Why A.I. Art Authentication Isn’t Necessarily the Game-Changer the Industry Wants It to Be (and Other Insights)

Our columnist writes up a non-techie's guide to A.I. attribution research using a freshly disputed Rubens painting.

Peter Paul Rubens, Samson and Delilah (ca. 1609/10). Collection of the National Gallery, London.

Every Wednesday morning, Artnet News brings you The Gray Market. The column decodes important stories from the previous week—and offers unparalleled insight into the inner workings of the art industry in the process.

This week, service journalism meets the robots…



Last month, a long-smoldering authentication dispute flared up again under the influence of new technology. Art Recognition, a Swiss firm that uses machine learning to assess the attributions of artworks, released a study whose conclusion struck like a thunderbolt: Samson and Delilah (1609–10), heretofore accepted as a Peter Paul Rubens painting in the collection of London’s National Gallery, had a 92 percent likelihood of being authored by someone other than the Old Master. 

My eyebrows arched for a slightly different reason. To me, the most revealing aspect of the drama is the way it illustrates how unprepared the art world is to understand the value and limits of algorithm-backed authentication—or many other aspects of our increasingly data-driven lives

First, the background: The National Gallery has had tremendous incentive to defend Samson and Delilah’s attribution since the day it acquired the painting at Christie’s in 1980. At the time, the institution paid a premium-inclusive £2.5 million, which the Guardian pegs at £6.6 million in the present day. (For U.S. readers, the dollar equivalents would be about $5.4 million in 1980 and $9 million today.) 

That may sound like chump change in an era where a Beeple NFT racked up $69.3 million under the hammer a few months back. But 31 years ago, the National Gallery’s buy qualified as the third-highest price paid for an artwork at auction, according to the New York Times. It would also still qualify as the seventh-richest price paid for a Rubens lot after adjusting for inflation, per the Artnet Price Database. (His all-time hammer high is still The Massacre of the Innocents, 1609–11, which Sotheby’s London sold for the equivalent of $76.5 million in 2002, or more than $113 million in today’s dollars.)

But some Rubens scholars have been side-eying Samson and Delilah for decades based on traditional authentication techniques, particularly its provenance. Documents confirm Nicolaas Rockox, one of Rubens’s greatest patrons, commissioned the artist to complete a Samson and Delilah painting circa 1609. But according to research chronicled across two issues of the journal published by Old Masters advocacy group Artwatch U.K., no reliable documentation of the work’s whereabouts has been found dating to the nearly 300 years between a posthumous benefit sale of Rockox’s property in 1640, and the painting’s alleged reappearance in 1929.
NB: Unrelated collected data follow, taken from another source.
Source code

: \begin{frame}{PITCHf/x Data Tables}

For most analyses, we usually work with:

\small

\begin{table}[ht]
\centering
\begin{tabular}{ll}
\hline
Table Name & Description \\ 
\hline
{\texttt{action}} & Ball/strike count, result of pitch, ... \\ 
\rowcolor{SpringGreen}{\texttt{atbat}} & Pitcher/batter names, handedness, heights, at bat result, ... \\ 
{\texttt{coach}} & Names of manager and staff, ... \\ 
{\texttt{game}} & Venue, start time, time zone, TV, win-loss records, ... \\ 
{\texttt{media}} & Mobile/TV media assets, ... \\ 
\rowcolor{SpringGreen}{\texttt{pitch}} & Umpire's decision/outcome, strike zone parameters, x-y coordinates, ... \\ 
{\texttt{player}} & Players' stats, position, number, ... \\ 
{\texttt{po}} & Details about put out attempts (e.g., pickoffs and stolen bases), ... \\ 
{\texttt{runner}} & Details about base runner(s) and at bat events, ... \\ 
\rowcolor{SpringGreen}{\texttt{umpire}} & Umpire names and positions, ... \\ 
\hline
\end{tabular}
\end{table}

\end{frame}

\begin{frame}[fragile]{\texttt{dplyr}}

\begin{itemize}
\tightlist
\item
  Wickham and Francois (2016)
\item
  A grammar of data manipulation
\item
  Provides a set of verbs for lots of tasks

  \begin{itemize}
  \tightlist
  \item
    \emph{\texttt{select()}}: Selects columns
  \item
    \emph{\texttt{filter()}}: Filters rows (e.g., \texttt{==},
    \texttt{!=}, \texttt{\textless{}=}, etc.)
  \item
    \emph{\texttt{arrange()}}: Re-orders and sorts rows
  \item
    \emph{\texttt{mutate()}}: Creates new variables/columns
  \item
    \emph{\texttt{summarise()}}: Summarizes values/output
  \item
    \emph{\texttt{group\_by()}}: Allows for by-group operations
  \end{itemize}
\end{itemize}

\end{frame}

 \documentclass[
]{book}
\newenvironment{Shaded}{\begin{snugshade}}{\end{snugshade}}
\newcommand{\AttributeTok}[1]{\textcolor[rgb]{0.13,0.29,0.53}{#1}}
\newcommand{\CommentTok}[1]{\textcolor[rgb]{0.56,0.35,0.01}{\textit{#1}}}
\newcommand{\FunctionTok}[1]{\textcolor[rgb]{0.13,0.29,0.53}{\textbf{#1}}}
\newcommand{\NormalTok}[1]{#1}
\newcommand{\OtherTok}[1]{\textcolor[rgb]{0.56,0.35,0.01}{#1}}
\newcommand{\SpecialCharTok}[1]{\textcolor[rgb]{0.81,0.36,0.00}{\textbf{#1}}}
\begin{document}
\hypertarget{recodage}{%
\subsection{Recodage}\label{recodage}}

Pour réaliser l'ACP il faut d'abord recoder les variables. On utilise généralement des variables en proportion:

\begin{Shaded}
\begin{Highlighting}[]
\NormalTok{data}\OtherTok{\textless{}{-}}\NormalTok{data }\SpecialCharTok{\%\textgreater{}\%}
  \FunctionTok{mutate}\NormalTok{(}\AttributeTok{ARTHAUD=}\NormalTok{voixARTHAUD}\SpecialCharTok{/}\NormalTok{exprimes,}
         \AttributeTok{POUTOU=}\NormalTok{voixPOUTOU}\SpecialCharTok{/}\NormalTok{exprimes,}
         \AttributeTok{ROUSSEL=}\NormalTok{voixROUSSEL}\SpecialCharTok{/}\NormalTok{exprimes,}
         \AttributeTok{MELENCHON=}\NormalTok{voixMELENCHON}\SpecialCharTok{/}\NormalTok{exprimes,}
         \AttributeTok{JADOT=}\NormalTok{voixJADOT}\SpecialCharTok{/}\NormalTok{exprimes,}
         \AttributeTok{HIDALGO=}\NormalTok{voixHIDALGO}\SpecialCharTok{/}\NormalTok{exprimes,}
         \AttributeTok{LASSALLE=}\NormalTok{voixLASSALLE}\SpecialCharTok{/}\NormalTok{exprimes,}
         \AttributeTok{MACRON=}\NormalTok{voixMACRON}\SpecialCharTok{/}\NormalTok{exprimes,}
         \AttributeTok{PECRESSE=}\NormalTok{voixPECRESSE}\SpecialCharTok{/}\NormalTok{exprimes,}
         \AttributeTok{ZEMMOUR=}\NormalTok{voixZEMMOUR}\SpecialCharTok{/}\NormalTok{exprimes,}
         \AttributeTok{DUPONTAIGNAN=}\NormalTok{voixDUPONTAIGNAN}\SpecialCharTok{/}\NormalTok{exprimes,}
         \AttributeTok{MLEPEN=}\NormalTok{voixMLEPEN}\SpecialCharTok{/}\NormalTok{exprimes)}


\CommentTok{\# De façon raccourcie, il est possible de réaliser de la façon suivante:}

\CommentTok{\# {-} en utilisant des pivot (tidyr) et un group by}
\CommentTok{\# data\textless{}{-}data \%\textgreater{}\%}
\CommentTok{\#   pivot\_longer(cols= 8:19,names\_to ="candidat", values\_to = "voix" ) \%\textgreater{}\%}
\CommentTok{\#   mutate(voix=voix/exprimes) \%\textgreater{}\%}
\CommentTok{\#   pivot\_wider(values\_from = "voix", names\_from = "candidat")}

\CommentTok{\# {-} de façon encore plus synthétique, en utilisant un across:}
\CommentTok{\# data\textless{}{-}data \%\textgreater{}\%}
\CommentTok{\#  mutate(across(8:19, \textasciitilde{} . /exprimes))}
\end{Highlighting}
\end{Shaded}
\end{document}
The consensus among nonbelievers is that the National Gallery instead paid millions for a copy first declared an authentic Rubens by Ludwig Burchard—“an expert who, after his death in 1960, was found to have misattributed paintings by giving out certificates of authenticity for commercial gain,” per the Guardian. Skeptics have also noted points where the National Gallery’s painting deviates from the compositions of two Samson and Delilah preparatory sketches also purported to be by Rubens circa 1609 (though scholars have raised authorship questions about both of the drawings too, partly because each only emerged around the same time as the National Gallery’s painting).

No surprise, then, that these critics of the painting’s lofty attribution have been delighted by Art Recognition’s technologically advanced findings. Michael Daley, who has studied Rubens’s Samson and Delilah in his role as director of Artwatch U.K., called the study “exceedingly damning.” Scholar Katarzyna Krzyżagórska-Pisarek, who labeled the Rubens attribution “highly problematic” many moons ago, anointed algorithmic authentication “potentially groundbreaking” for the field based on Art Recognition’s results here.

The National Gallery so far is holding steady. A spokesperson said of the study, “The Gallery always takes note of new research. We await its publication in full so that any evidence can be properly assessed. Until such time, it will not be possible to comment further.”

Photo by Patrick Lux/Getty Images.

Photo by Patrick Lux/Getty Images.


Here’s the thing: After reading both the full report and coverage of its results in multiple publications, I’m reminded that much of the art trade is missing much of the context needed to grasp what studies like Art Recognition’s do—and do not—mean. 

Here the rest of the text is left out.